[Source records]

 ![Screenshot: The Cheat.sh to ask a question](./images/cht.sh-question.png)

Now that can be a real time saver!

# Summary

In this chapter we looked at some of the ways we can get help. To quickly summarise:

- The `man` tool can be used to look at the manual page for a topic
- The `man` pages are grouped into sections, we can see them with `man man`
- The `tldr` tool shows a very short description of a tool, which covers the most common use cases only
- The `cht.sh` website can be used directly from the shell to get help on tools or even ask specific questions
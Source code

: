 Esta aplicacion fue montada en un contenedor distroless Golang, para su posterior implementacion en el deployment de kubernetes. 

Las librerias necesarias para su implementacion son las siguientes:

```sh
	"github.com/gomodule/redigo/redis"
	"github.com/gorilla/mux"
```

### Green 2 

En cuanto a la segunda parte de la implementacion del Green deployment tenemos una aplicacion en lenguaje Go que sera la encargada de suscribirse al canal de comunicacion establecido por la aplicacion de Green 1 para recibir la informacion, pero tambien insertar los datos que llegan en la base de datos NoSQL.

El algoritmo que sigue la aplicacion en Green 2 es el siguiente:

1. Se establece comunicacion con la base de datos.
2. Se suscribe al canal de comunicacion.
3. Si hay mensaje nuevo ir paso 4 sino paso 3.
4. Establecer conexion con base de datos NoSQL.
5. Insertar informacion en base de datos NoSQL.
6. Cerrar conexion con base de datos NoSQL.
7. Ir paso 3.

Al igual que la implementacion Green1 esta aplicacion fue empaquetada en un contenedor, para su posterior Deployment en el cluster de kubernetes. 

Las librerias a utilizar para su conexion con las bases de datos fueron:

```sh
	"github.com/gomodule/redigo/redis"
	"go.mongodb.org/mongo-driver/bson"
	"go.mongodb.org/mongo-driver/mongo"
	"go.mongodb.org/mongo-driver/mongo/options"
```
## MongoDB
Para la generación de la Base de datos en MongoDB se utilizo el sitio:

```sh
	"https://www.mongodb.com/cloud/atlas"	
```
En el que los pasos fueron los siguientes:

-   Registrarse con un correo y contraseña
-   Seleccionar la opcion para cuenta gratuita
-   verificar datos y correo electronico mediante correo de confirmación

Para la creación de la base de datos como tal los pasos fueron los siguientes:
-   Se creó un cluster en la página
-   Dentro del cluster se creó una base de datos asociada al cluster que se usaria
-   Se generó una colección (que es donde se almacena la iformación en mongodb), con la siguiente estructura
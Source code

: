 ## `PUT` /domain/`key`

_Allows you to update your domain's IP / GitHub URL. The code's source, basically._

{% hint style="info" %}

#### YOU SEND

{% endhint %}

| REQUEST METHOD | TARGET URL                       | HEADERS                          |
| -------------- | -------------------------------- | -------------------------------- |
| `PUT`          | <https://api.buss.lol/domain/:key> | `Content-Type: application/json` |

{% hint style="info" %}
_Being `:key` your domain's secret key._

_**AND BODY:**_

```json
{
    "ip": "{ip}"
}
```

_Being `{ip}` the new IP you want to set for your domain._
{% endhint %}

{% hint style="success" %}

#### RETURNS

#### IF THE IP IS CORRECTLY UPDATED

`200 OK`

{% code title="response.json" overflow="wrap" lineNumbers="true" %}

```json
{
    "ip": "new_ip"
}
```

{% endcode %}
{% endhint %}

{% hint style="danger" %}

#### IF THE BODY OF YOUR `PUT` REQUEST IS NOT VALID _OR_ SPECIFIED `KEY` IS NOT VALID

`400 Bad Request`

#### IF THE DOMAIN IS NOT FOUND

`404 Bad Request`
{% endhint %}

What is being asked :: Transcribe the records from their first line. Stop after the line with "5. Insertar informacion", including it.

Solution below ::
 ![Screenshot: The Cheat.sh to ask a question](./images/cht.sh-question.png)

Now that can be a real time saver!

# Summary

In this chapter we looked at some of the ways we can get help. To quickly summarise:

- The `man` tool can be used to look at the manual page for a topic
- The `man` pages are grouped into sections, we can see them with `man man`
- The `tldr` tool shows a very short description of a tool, which covers the most common use cases only
- The `cht.sh` website can be used directly from the shell to get help on tools or even ask specific questions
Source code

: Esta aplicacion fue montada en un contenedor distroless Golang, para su posterior implementacion en el deployment de kubernetes. 

Las librerias necesarias para su implementacion son las siguientes:

```sh
	"github.com/gomodule/redigo/redis"
	"github.com/gorilla/mux"
```

### Green 2 

En cuanto a la segunda parte de la implementacion del Green deployment tenemos una aplicacion en lenguaje Go que sera la encargada de suscribirse al canal de comunicacion establecido por la aplicacion de Green 1 para recibir la informacion, pero tambien insertar los datos que llegan en la base de datos NoSQL.

El algoritmo que sigue la aplicacion en Green 2 es el siguiente:

1. Se establece comunicacion con la base de datos.
2. Se suscribe al canal de comunicacion.
3. Si hay mensaje nuevo ir paso 4 sino paso 3.
4. Establecer conexion con base de datos NoSQL.
5. Insertar informacion en base de datos NoSQL.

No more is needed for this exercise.